### REQUIRED WORK:
Repeat each line of the data below exactly, but skip the pictures.
===== GIVEN RECORDS =====
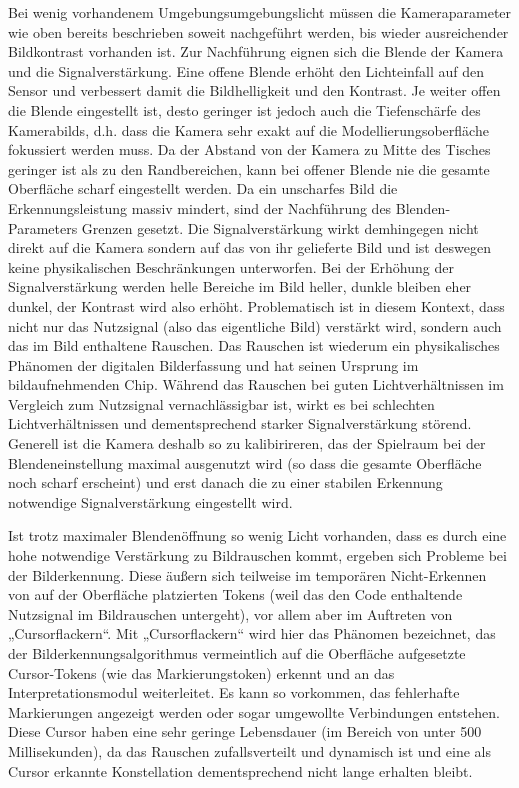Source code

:Bei wenig vorhandenem Umgebungsumgebungslicht müssen die Kameraparameter wie oben bereits beschrieben soweit nachgeführt werden, bis wieder ausreichender Bildkontrast vorhanden ist. Zur Nachführung eignen sich die Blende der Kamera und die Signalverstärkung. Eine offene Blende erhöht den Lichteinfall auf den Sensor und verbessert damit die Bildhelligkeit und den Kontrast. Je weiter offen die Blende eingestellt ist, desto geringer ist jedoch auch die Tiefenschärfe des Kamerabilds, d.h. dass die Kamera sehr exakt auf die Modellierungsoberfläche fokussiert werden muss. Da der Abstand von der Kamera zu Mitte des Tisches geringer ist als zu den Randbereichen, kann bei offener Blende nie die gesamte Oberfläche scharf eingestellt werden. Da ein unscharfes Bild die Erkennungsleistung massiv mindert, sind der Nachführung des Blenden-Parameters Grenzen gesetzt. Die Signalverstärkung wirkt demhingegen nicht direkt auf die Kamera sondern auf das von ihr gelieferte Bild und ist deswegen keine physikalischen Beschränkungen unterworfen. Bei der Erhöhung der Signalverstärkung werden helle Bereiche im Bild heller, dunkle bleiben eher dunkel, der Kontrast wird also erhöht. Problematisch ist in diesem Kontext, dass nicht nur das Nutzsignal (also das eigentliche Bild) verstärkt wird, sondern auch das im Bild enthaltene Rauschen. Das Rauschen ist wiederum ein physikalisches Phänomen der digitalen Bilderfassung und hat seinen Ursprung im bildaufnehmenden Chip. Während das Rauschen bei guten Lichtverhältnissen im Vergleich zum Nutzsignal vernachlässigbar ist, wirkt es bei schlechten Lichtverhältnissen und dementsprechend starker Signalverstärkung störend. Generell ist die Kamera deshalb so zu kalibirireren, das der Spielraum bei der Blendeneinstellung maximal ausgenutzt wird (so dass die gesamte Oberfläche noch scharf erscheint) und erst danach die zu einer stabilen Erkennung notwendige Signalverstärkung eingestellt wird.

Ist trotz maximaler Blendenöffnung so wenig Licht vorhanden, dass es durch eine hohe notwendige Verstärkung zu Bildrauschen kommt, ergeben sich Probleme bei der Bilderkennung. Diese äußern sich teilweise im temporären Nicht-Erkennen von auf der Oberfläche platzierten Tokens (weil das den Code enthaltende Nutzsignal im Bildrauschen untergeht), vor allem aber im Auftreten von „Cursorflackern“. Mit „Cursorflackern“ wird hier das Phänomen bezeichnet, das der Bilderkennungsalgorithmus vermeintlich auf die Oberfläche aufgesetzte Cursor-Tokens (wie das Markierungstoken) erkennt und an das Interpretationsmodul weiterleitet. Es kann so vorkommen, das fehlerhafte Markierungen angezeigt werden oder sogar umgewollte Verbindungen entstehen. Diese Cursor haben eine sehr geringe Lebensdauer (im Bereich von unter 500 Millisekunden), da das Rauschen zufallsverteilt und dynamisch ist und eine als Cursor erkannte Konstellation dementsprechend nicht lange erhalten bleibt. 


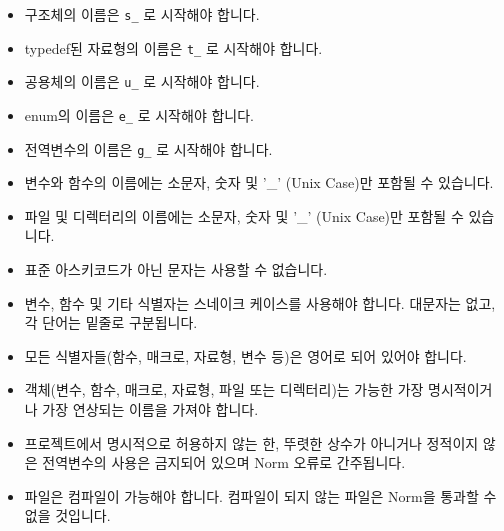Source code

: \documentclass{42-ko}
\begin{document}
        \begin{itemize}

            \item 구조체의 이름은
                \texttt{s\_} 로 시작해야 합니다.

            \item typedef된 자료형의 이름은
                \texttt{t\_} 로 시작해야 합니다.

            \item 공용체의 이름은 \texttt{u\_} 로 시작해야 합니다.

            \item enum의 이름은 \texttt{e\_} 로 시작해야 합니다.

            \item 전역변수의 이름은 \texttt{g\_} 로 시작해야 합니다.

            \item 변수와 함수의 이름에는 소문자, 숫자 및 '\_' (Unix Case)만
                포함될 수 있습니다.

            \item 파일 및 디렉터리의 이름에는 소문자, 숫자 및 '\_' (Unix Case)만 
                포함될 수 있습니다.

            \item 표준 아스키코드가 아닌 문자는 사용할 수 없습니다.

            \item 변수, 함수 및 기타 식별자는 스네이크 케이스를 사용해야 합니다.
                대문자는 없고, 각 단어는 밑줄로 구분됩니다.

            \item 모든 식별자들(함수, 매크로, 자료형, 변수 등)은 
                영어로 되어 있어야 합니다.

            \item 객체(변수, 함수, 매크로, 자료형, 파일 또는 디렉터리)는 
                가능한 가장 명시적이거나 가장 연상되는 이름을 가져야 합니다.

            \item 프로젝트에서 명시적으로 허용하지 않는 한, 뚜렷한 상수가 아니거나 
                정적이지 않은 전역변수의 사용은 금지되어 있으며 Norm 오류로 간주됩니다.

            \item 파일은 컴파일이 가능해야 합니다. 컴파일이 되지 않는 파일은
                Norm을 통과할 수 없을 것입니다.
        \end{itemize}
\newpage
\end{document}
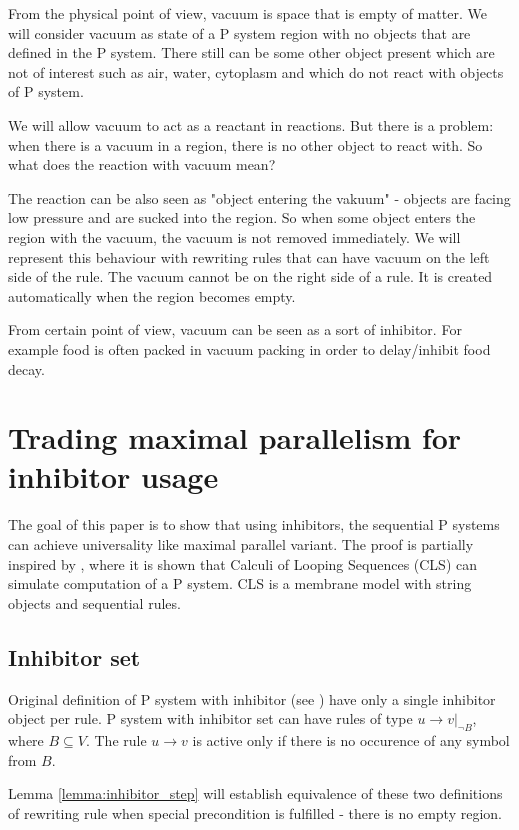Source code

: \documentclass[a4paper,10pt]{article}
\begin{document}
From the physical point of view, vacuum is space that is empty of matter. We will consider vacuum as state of a P system region with no objects that are defined in the P system. There still can be some other object present which are not of interest such as air, water, cytoplasm and which do not react with objects of P system.

We will allow vacuum to act as a reactant in reactions. But there is a problem: when there is a vacuum in a region, there is no other object to react with. So what does the reaction with vacuum mean?

The reaction can be also seen as "object entering the vakuum" - objects are facing low pressure and are sucked into the region. So when some object enters the region with the vacuum, the vacuum is not removed immediately. We will represent this behaviour with rewriting rules that can have vacuum on the left side of the rule. The vacuum cannot be on the right side of a rule. It is created automatically when the region becomes empty.

From certain point of view, vacuum can be seen as a sort of inhibitor. For example food is often packed in vacuum packing in order to delay/inhibit food decay.

\section{Trading maximal parallelism for inhibitor usage}
The goal of this paper is to show that using inhibitors, the sequential P systems can achieve universality like maximal parallel variant. The proof is partially inspired by \cite{Barbuti07thecalculus}, where it is shown that Calculi of Looping Sequences (CLS) can simulate computation of a P system. CLS is a membrane model with string objects and sequential rules.

\subsection{Inhibitor set}
Original definition of P system with inhibitor (see \cite{Ionescu:jucs_10_5:on_p_systems_with}) have only a single inhibitor object per rule. P system with inhibitor set can have rules of type $u\rightarrow v|_{\neg B}$, where $B\subseteq V$. The rule $u\rightarrow v$ is active only if there is no occurence of any symbol from $B$.

Lemma \ref{lemma:inhibitor_step} will establish equivalence of these two definitions of rewriting rule when special precondition is fulfilled - there is no empty region.
\end{document}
=====
### EXERCISE SOLUTION:
Source code

:Bei wenig vorhandenem Umgebungsumgebungslicht müssen die Kameraparameter wie oben bereits beschrieben soweit nachgeführt werden, bis wieder ausreichender Bildkontrast vorhanden ist. Zur Nachführung eignen sich die Blende der Kamera und die Signalverstärkung. Eine offene Blende erhöht den Lichteinfall auf den Sensor und verbessert damit die Bildhelligkeit und den Kontrast. Je weiter offen die Blende eingestellt ist, desto geringer ist jedoch auch die Tiefenschärfe des Kamerabilds, d.h. dass die Kamera sehr exakt auf die Modellierungsoberfläche fokussiert werden muss. Da der Abstand von der Kamera zu Mitte des Tisches geringer ist als zu den Randbereichen, kann bei offener Blende nie die gesamte Oberfläche scharf eingestellt werden. Da ein unscharfes Bild die Erkennungsleistung massiv mindert, sind der Nachführung des Blenden-Parameters Grenzen gesetzt. Die Signalverstärkung wirkt demhingegen nicht direkt auf die Kamera sondern auf das von ihr gelieferte Bild und ist deswegen keine physikalischen Beschränkungen unterworfen. Bei der Erhöhung der Signalverstärkung werden helle Bereiche im Bild heller, dunkle bleiben eher dunkel, der Kontrast wird also erhöht. Problematisch ist in diesem Kontext, dass nicht nur das Nutzsignal (also das eigentliche Bild) verstärkt wird, sondern auch das im Bild enthaltene Rauschen. Das Rauschen ist wiederum ein physikalisches Phänomen der digitalen Bilderfassung und hat seinen Ursprung im bildaufnehmenden Chip. Während das Rauschen bei guten Lichtverhältnissen im Vergleich zum Nutzsignal vernachlässigbar ist, wirkt es bei schlechten Lichtverhältnissen und dementsprechend starker Signalverstärkung störend. Generell ist die Kamera deshalb so zu kalibirireren, das der Spielraum bei der Blendeneinstellung maximal ausgenutzt wird (so dass die gesamte Oberfläche noch scharf erscheint) und erst danach die zu einer stabilen Erkennung notwendige Signalverstärkung eingestellt wird.

Ist trotz maximaler Blendenöffnung so wenig Licht vorhanden, dass es durch eine hohe notwendige Verstärkung zu Bildrauschen kommt, ergeben sich Probleme bei der Bilderkennung. Diese äußern sich teilweise im temporären Nicht-Erkennen von auf der Oberfläche platzierten Tokens (weil das den Code enthaltende Nutzsignal im Bildrauschen untergeht), vor allem aber im Auftreten von „Cursorflackern“. Mit „Cursorflackern“ wird hier das Phänomen bezeichnet, das der Bilderkennungsalgorithmus vermeintlich auf die Oberfläche aufgesetzte Cursor-Tokens (wie das Markierungstoken) erkennt und an das Interpretationsmodul weiterleitet. Es kann so vorkommen, das fehlerhafte Markierungen angezeigt werden oder sogar umgewollte Verbindungen entstehen. Diese Cursor haben eine sehr geringe Lebensdauer (im Bereich von unter 500 Millisekunden), da das Rauschen zufallsverteilt und dynamisch ist und eine als Cursor erkannte Konstellation dementsprechend nicht lange erhalten bleibt. 


Source code

: \documentclass{42-ko}
\begin{document}
        \begin{itemize}

            \item 구조체의 이름은
                \texttt{s\_} 로 시작해야 합니다.

            \item typedef된 자료형의 이름은
                \texttt{t\_} 로 시작해야 합니다.

            \item 공용체의 이름은 \texttt{u\_} 로 시작해야 합니다.

            \item enum의 이름은 \texttt{e\_} 로 시작해야 합니다.

            \item 전역변수의 이름은 \texttt{g\_} 로 시작해야 합니다.

            \item 변수와 함수의 이름에는 소문자, 숫자 및 '\_' (Unix Case)만
                포함될 수 있습니다.

            \item 파일 및 디렉터리의 이름에는 소문자, 숫자 및 '\_' (Unix Case)만 
                포함될 수 있습니다.

            \item 표준 아스키코드가 아닌 문자는 사용할 수 없습니다.

            \item 변수, 함수 및 기타 식별자는 스네이크 케이스를 사용해야 합니다.
                대문자는 없고, 각 단어는 밑줄로 구분됩니다.

            \item 모든 식별자들(함수, 매크로, 자료형, 변수 등)은 
                영어로 되어 있어야 합니다.

            \item 객체(변수, 함수, 매크로, 자료형, 파일 또는 디렉터리)는 
                가능한 가장 명시적이거나 가장 연상되는 이름을 가져야 합니다.

            \item 프로젝트에서 명시적으로 허용하지 않는 한, 뚜렷한 상수가 아니거나 
                정적이지 않은 전역변수의 사용은 금지되어 있으며 Norm 오류로 간주됩니다.

            \item 파일은 컴파일이 가능해야 합니다. 컴파일이 되지 않는 파일은
                Norm을 통과할 수 없을 것입니다.
        \end{itemize}
\newpage
\end{document}
Source code

: \documentclass[a4paper,10pt]{article}
\begin{document}
From the physical point of view, vacuum is space that is empty of matter. We will consider vacuum as state of a P system region with no objects that are defined in the P system. There still can be some other object present which are not of interest such as air, water, cytoplasm and which do not react with objects of P system.

We will allow vacuum to act as a reactant in reactions. But there is a problem: when there is a vacuum in a region, there is no other object to react with. So what does the reaction with vacuum mean?

The reaction can be also seen as "object entering the vakuum" - objects are facing low pressure and are sucked into the region. So when some object enters the region with the vacuum, the vacuum is not removed immediately. We will represent this behaviour with rewriting rules that can have vacuum on the left side of the rule. The vacuum cannot be on the right side of a rule. It is created automatically when the region becomes empty.

From certain point of view, vacuum can be seen as a sort of inhibitor. For example food is often packed in vacuum packing in order to delay/inhibit food decay.

\section{Trading maximal parallelism for inhibitor usage}
The goal of this paper is to show that using inhibitors, the sequential P systems can achieve universality like maximal parallel variant. The proof is partially inspired by \cite{Barbuti07thecalculus}, where it is shown that Calculi of Looping Sequences (CLS) can simulate computation of a P system. CLS is a membrane model with string objects and sequential rules.

\subsection{Inhibitor set}
Original definition of P system with inhibitor (see \cite{Ionescu:jucs_10_5:on_p_systems_with}) have only a single inhibitor object per rule. P system with inhibitor set can have rules of type $u\rightarrow v|_{\neg B}$, where $B\subseteq V$. The rule $u\rightarrow v$ is active only if there is no occurence of any symbol from $B$.

Lemma \ref{lemma:inhibitor_step} will establish equivalence of these two definitions of rewriting rule when special precondition is fulfilled - there is no empty region.
\end{document}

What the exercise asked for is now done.